▶ _Description of the task_
Copy out all lines in the material below that contain the string "less".

Data for this task below:

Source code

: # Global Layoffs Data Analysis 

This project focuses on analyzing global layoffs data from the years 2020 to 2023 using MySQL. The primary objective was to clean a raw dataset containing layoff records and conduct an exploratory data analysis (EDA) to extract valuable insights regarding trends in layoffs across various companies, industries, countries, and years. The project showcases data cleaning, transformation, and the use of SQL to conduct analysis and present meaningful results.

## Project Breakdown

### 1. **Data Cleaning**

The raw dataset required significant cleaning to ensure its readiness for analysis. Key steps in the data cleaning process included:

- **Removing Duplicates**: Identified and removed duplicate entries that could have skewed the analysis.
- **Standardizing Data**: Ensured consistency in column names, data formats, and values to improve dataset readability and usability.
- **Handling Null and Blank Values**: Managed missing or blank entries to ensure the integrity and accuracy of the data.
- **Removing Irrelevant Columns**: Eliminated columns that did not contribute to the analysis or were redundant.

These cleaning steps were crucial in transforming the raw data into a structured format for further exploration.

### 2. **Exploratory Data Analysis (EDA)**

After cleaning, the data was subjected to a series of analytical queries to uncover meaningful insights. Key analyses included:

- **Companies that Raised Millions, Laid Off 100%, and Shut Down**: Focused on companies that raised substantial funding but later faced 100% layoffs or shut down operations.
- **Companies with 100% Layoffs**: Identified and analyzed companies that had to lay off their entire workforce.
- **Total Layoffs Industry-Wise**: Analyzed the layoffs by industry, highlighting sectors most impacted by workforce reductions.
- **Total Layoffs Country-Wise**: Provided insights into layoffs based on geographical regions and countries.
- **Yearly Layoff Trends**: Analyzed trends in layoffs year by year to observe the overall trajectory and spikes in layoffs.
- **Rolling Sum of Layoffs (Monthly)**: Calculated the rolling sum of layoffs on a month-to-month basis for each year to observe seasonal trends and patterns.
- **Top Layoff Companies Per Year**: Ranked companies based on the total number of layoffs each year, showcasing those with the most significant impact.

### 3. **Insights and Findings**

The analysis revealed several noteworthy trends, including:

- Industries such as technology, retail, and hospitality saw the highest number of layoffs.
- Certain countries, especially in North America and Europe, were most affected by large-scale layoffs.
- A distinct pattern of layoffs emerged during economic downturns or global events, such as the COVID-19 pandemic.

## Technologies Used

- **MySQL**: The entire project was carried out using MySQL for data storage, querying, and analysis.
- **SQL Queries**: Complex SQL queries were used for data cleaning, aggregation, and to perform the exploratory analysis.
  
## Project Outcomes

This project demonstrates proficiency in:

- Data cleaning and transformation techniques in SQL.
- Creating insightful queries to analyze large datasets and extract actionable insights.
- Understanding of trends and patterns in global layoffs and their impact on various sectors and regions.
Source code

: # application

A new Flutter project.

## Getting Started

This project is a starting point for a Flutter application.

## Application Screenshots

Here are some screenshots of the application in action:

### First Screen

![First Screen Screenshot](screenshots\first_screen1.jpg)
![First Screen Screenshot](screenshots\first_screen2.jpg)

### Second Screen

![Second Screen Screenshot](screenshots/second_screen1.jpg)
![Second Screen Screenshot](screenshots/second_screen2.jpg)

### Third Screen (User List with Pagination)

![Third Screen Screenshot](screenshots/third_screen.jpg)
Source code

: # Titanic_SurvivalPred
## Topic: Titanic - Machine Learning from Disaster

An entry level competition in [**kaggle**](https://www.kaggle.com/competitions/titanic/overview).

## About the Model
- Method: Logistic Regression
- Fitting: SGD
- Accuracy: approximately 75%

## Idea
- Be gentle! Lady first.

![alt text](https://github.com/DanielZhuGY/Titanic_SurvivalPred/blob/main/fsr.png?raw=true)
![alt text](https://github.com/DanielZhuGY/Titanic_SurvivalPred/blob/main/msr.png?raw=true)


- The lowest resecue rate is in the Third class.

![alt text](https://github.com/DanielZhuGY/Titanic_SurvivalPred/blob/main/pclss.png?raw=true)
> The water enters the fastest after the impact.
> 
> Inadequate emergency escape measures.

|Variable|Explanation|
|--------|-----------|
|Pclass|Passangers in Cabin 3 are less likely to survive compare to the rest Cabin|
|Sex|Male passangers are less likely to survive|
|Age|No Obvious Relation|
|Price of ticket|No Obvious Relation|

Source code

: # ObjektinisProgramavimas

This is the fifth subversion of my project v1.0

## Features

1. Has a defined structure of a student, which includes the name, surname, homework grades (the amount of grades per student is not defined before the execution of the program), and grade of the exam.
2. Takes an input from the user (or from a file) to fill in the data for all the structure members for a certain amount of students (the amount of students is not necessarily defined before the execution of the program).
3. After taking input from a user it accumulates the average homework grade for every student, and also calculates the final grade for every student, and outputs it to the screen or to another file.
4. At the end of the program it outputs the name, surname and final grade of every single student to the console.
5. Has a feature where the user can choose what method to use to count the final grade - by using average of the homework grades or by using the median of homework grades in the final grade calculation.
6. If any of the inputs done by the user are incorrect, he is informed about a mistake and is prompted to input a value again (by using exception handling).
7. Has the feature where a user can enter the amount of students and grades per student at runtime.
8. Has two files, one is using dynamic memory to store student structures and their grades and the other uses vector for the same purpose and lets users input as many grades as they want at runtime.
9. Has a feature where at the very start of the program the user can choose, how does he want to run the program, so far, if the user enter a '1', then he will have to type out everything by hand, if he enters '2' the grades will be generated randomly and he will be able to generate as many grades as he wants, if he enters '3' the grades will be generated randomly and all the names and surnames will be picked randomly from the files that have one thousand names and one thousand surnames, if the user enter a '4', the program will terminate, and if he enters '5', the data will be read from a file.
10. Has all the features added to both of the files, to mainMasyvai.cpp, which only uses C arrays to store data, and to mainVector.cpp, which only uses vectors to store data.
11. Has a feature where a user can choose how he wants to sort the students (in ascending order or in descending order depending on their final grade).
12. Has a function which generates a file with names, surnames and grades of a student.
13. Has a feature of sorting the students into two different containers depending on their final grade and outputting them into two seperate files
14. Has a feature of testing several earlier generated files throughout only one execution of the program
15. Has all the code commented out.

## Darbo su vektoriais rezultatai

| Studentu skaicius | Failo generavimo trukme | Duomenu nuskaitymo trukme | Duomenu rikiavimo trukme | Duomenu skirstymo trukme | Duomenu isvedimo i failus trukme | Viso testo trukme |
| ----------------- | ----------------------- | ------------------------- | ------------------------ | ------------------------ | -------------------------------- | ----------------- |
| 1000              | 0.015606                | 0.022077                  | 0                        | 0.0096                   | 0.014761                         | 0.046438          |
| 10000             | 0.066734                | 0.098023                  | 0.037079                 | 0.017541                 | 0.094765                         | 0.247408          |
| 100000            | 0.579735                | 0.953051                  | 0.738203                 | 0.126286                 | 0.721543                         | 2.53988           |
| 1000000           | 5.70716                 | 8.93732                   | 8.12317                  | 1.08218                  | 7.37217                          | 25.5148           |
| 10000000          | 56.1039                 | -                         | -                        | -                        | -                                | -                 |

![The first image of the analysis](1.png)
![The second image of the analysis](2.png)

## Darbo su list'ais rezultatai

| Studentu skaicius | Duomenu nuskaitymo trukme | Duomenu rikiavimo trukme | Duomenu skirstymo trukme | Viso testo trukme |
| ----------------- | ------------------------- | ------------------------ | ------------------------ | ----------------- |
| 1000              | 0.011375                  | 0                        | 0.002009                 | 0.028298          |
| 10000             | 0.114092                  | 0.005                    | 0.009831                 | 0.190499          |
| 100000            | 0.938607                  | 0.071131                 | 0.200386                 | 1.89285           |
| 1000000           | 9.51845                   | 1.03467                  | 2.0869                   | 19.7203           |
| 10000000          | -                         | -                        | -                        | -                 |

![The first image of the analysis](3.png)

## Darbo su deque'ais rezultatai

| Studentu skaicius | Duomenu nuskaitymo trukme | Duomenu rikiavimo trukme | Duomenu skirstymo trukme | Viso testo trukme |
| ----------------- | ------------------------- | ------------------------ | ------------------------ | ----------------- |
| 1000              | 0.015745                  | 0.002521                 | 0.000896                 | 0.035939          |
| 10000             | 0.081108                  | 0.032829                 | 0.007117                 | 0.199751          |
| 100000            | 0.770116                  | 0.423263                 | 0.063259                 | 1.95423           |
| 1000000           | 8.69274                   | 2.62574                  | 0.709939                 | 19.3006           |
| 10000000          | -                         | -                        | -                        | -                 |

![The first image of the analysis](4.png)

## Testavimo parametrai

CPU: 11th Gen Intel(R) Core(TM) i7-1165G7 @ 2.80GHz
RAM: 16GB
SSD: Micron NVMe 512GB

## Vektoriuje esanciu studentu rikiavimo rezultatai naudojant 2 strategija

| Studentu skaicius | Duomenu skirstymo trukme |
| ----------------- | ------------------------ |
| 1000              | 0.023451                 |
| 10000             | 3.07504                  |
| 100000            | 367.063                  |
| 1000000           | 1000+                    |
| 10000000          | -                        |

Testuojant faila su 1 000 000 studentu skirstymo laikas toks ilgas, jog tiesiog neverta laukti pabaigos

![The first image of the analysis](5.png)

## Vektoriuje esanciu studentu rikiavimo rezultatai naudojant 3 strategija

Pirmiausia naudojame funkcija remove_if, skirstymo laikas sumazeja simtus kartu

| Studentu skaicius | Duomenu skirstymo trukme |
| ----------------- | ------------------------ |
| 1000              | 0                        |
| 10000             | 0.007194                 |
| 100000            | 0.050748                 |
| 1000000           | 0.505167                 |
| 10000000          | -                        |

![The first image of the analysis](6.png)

End of Data for this task.

▶ _Response to this exercise_
|Pclass|Passangers in Cabin 3 are less likely to survive compare to the rest Cabin|
|Sex|Male passangers are less likely to survive|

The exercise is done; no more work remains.